»»
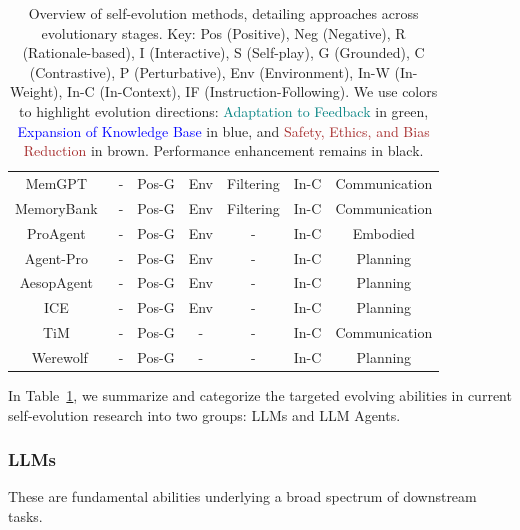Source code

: \documentclass[sn-basic, Numbered]{sn-jnl}%
\theoremstyle{thmstyleone}%
\theoremstyle{thmstyletwo}%
\theoremstyle{thmstylethree}%
\begin{document}
\begin{table}
\begin{tabular}{ccccccc}
MemGPT~\cite{packer2023memgpt} & - & Pos-G & Env & Filtering & In-C & Communication \\
MemoryBank~\cite{zhong2024memorybank} & - & Pos-G & Env & Filtering & In-C & Communication \\
ProAgent~\cite{zhang2024proagent} & - & Pos-G & Env & - & In-C & Embodied \\
Agent-Pro~\cite{zhang2024agent} & - & Pos-G & Env & - & In-C & Planning \\
AesopAgent~\cite{wang2024aesopagent} & - & Pos-G & Env & - & In-C & Planning \\
ICE~\cite{qian2024investigate} & - & Pos-G & Env & - & In-C & Planning \\
TiM~\cite{liu2023think} & - & Pos-G & - & - & In-C & Communication \\
Werewolf \cite{xu2023exploring} & - & Pos-G & - & - & In-C & Planning \\
\bottomrule 
\end{tabular}
\caption{Overview of self-evolution methods, detailing approaches across evolutionary stages. Key: Pos (Positive), Neg (Negative), R (Rationale-based), I (Interactive), S (Self-play), G (Grounded), C (Contrastive), P (Perturbative), Env (Environment), In-W (In-Weight), In-C (In-Context), IF (Instruction-Following). We use colors to highlight evolution directions: \textcolor{teal}{Adaptation to Feedback} in green, \textcolor{blue}{Expansion of Knowledge Base} in blue, and \textcolor{brown}{Safety, Ethics, and Bias Reduction} in brown. Performance enhancement remains in black.
}
\label{tab:comparison} 
\end{table}

In Table~\ref{tab:comparison}, we summarize and categorize the targeted evolving abilities in current self-evolution research into two groups: LLMs and LLM Agents.

\subsubsection{LLMs}
These are fundamental abilities underlying a broad spectrum of downstream tasks. 
\end{document}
««
• _DESCRIPTION OF THE TASK_
Repeat every entry above precisely, leaving each picture out.

• _WORKED SOLUTION_
Source code

: \documentclass[sn-basic, Numbered]{sn-jnl}%
\theoremstyle{thmstyleone}%
\theoremstyle{thmstyletwo}%
\theoremstyle{thmstylethree}%
\begin{document}
\begin{table}
\begin{tabular}{ccccccc}
MemGPT~\cite{packer2023memgpt} & - & Pos-G & Env & Filtering & In-C & Communication \\
MemoryBank~\cite{zhong2024memorybank} & - & Pos-G & Env & Filtering & In-C & Communication \\
ProAgent~\cite{zhang2024proagent} & - & Pos-G & Env & - & In-C & Embodied \\
Agent-Pro~\cite{zhang2024agent} & - & Pos-G & Env & - & In-C & Planning \\
AesopAgent~\cite{wang2024aesopagent} & - & Pos-G & Env & - & In-C & Planning \\
ICE~\cite{qian2024investigate} & - & Pos-G & Env & - & In-C & Planning \\
TiM~\cite{liu2023think} & - & Pos-G & - & - & In-C & Communication \\
Werewolf \cite{xu2023exploring} & - & Pos-G & - & - & In-C & Planning \\
\bottomrule 
\end{tabular}
\caption{Overview of self-evolution methods, detailing approaches across evolutionary stages. Key: Pos (Positive), Neg (Negative), R (Rationale-based), I (Interactive), S (Self-play), G (Grounded), C (Contrastive), P (Perturbative), Env (Environment), In-W (In-Weight), In-C (In-Context), IF (Instruction-Following). We use colors to highlight evolution directions: \textcolor{teal}{Adaptation to Feedback} in green, \textcolor{blue}{Expansion of Knowledge Base} in blue, and \textcolor{brown}{Safety, Ethics, and Bias Reduction} in brown. Performance enhancement remains in black.
}
\label{tab:comparison} 
\end{table}

In Table~\ref{tab:comparison}, we summarize and categorize the targeted evolving abilities in current self-evolution research into two groups: LLMs and LLM Agents.

\subsubsection{LLMs}
These are fundamental abilities underlying a broad spectrum of downstream tasks. 
\end{document}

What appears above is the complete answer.